I'd try to look into what roush used on his 3.0 and larger fours back in the 80s and hope that you can afford the same thing. I've heard fours have less problem with crank twist from imbalence be cause the cranks are shorter, stiffer, and have less points of stress.

 

[Lazy JW]

More weight will help smooth it out but hinders acceleration.

All inline fours have an inherent vibration problem as mentioned above. Many millions of these have been produced and run smoothly enough but they accomplish this by simply adding weight and limiting rpm; just look at tractor engines, Model T's, Model A's, etc.

Those old Pintos could sure shake at certain speeds
Joe

 

[Stubby]

Weight helps. Mercury's solution was extra heavy crank and hang a prop on it.

ATI makes the best damper on the market. They might be able to help tame the beast.

When you think about harmonics and balancing a crank, start by thinking about a single cylinder. The crank is balanced with 100% rotating and X% reciprocating. The X is a variable based on intended usage, rpms, and smoothness. You can somewhat balance an engine for rotation. However the inertial loading and cylinder firing create problems.
Most engines are overbalanced. 100% rotating plus x% of reciprocating. If the bob weight were based solely on rotating mass it would be balanced.
We have to add part of that reciprocating stuff and it gets crazy. Part of the recip is rotating in a circle, this part is from at or below the crank center line then it swings way out beyond the center line. This causes an oscillation of the crank. Add in the inertial loading from the piston and pin, and fire the cylinder every other stroke and it is a wonder it all holds together.

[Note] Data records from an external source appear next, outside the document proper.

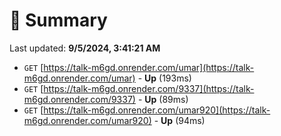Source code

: # 📖 Summary
Last updated: **9/5/2024, 3:41:21 AM**

- `GET` [https://talk-m6gd.onrender.com/umar](https://talk-m6gd.onrender.com/umar) - **Up** (193ms)
- `GET` [https://talk-m6gd.onrender.com/9337](https://talk-m6gd.onrender.com/9337) - **Up** (89ms)
- `GET` [https://talk-m6gd.onrender.com/umar920](https://talk-m6gd.onrender.com/umar920) - **Up** (94ms)

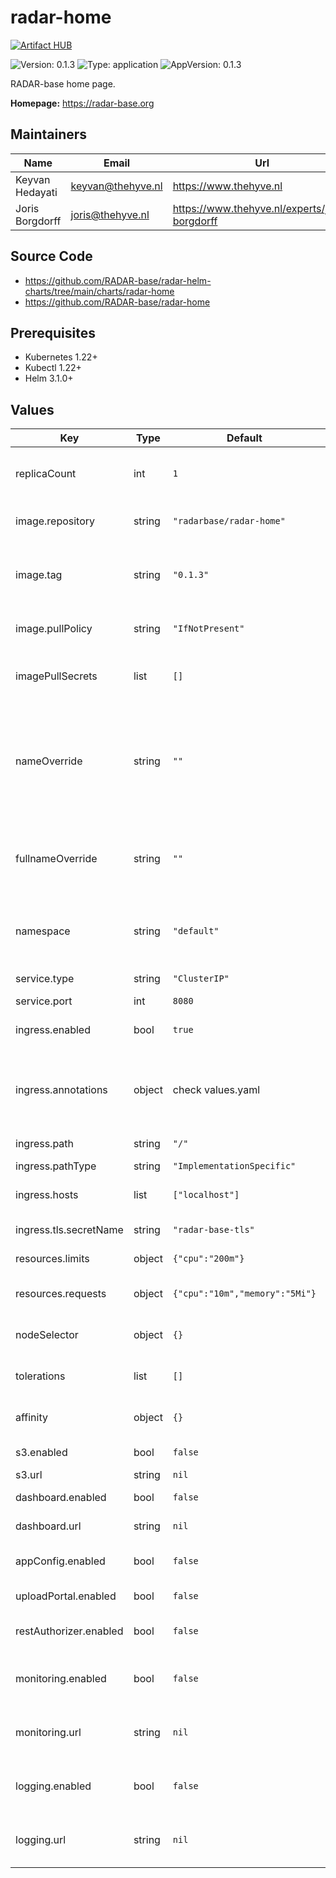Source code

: 

# radar-home
[![Artifact HUB](https://img.shields.io/endpoint?url=https://artifacthub.io/badge/repository/radar-home)](https://artifacthub.io/packages/helm/radar-base/radar-home)

![Version: 0.1.3](https://img.shields.io/badge/Version-0.1.3-informational?style=flat-square) ![Type: application](https://img.shields.io/badge/Type-application-informational?style=flat-square) ![AppVersion: 0.1.3](https://img.shields.io/badge/AppVersion-0.1.3-informational?style=flat-square)

RADAR-base home page.

**Homepage:** <https://radar-base.org>

## Maintainers

| Name | Email | Url |
| ---- | ------ | --- |
| Keyvan Hedayati | <keyvan@thehyve.nl> | <https://www.thehyve.nl> |
| Joris Borgdorff | <joris@thehyve.nl> | <https://www.thehyve.nl/experts/joris-borgdorff> |

## Source Code

* <https://github.com/RADAR-base/radar-helm-charts/tree/main/charts/radar-home>
* <https://github.com/RADAR-base/radar-home>

## Prerequisites
* Kubernetes 1.22+
* Kubectl 1.22+
* Helm 3.1.0+

## Values

| Key | Type | Default | Description |
|-----|------|---------|-------------|
| replicaCount | int | `1` | Number of Appconfig replicas to deploy |
| image.repository | string | `"radarbase/radar-home"` | Appconfig image repository |
| image.tag | string | `"0.1.3"` | Appconfig image tag (immutable tags are recommended) |
| image.pullPolicy | string | `"IfNotPresent"` | Appconfig image pull policy |
| imagePullSecrets | list | `[]` | Docker registry secret names as an array |
| nameOverride | string | `""` | String to partially override management-portal.fullname template with a string (will prepend the release name) |
| fullnameOverride | string | `""` | String to fully override management-portal.fullname template with a string |
| namespace | string | `"default"` | Kubernetes namespace that Appconfig is going to be deployed on |
| service.type | string | `"ClusterIP"` | Kubernetes Service type |
| service.port | int | `8080` | Port |
| ingress.enabled | bool | `true` | Enable ingress controller resource |
| ingress.annotations | object | check values.yaml | Annotations that define default ingress class, certificate issuer |
| ingress.path | string | `"/"` | Path within the url structure |
| ingress.pathType | string | `"ImplementationSpecific"` |  |
| ingress.hosts | list | `["localhost"]` | Hosts to accept requests from |
| ingress.tls.secretName | string | `"radar-base-tls"` | TLS Secret Name |
| resources.limits | object | `{"cpu":"200m"}` | CPU/Memory resource limits |
| resources.requests | object | `{"cpu":"10m","memory":"5Mi"}` | CPU/Memory resource requests |
| nodeSelector | object | `{}` | Node labels for pod assignment |
| tolerations | list | `[]` | Toleration labels for pod assignment |
| affinity | object | `{}` | Affinity labels for pod assignment |
| s3.enabled | bool | `false` | Enable link to S3 |
| s3.url | string | `nil` | URL to S3 |
| dashboard.enabled | bool | `false` | Enable link to dashboard |
| dashboard.url | string | `nil` | URL to dashboard |
| appConfig.enabled | bool | `false` | Enable link to app-config service |
| uploadPortal.enabled | bool | `false` | Enable link to upload portal |
| restAuthorizer.enabled | bool | `false` | Enable link to rest source authorizer |
| monitoring.enabled | bool | `false` | Enable link to the monitoring stack, usually Prometheus |
| monitoring.url | string | `nil` | URL to the monitoring stack, usually Prometheus |
| logging.enabled | bool | `false` | Enable link to the logging stack, usually Graylog |
| logging.url | string | `nil` | URL to the monitoring stack, usually Graylog |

If the crank is heavy it will dampen the osculations. Heavy pistons at low RPMs will also dampen things.

Now lets play Hot Rod. Lighten the pistons and we help inertial loading. However we also add compression and fire it harder. If you lighten the crank it will also affect the osculations.

Remember the one cylinder engine? If we take four of these mounted inline and oppose two of the cylinders we will have a crank that will spin by itself and be balanced. That does not mean it is balanced to any particular bob weight. This is where most engines get away from the engineered path.
If you look at one throw of the crank and consider the factory bob weight for that counterweight. If we offset grind the crank for a longer stroke, install lighter pistons and rods, or any number of other things, we change the balance of the engine. Not only did we change it, but we have no way of balancing it properly. Our inline engine has opposing mods that cancel out each other.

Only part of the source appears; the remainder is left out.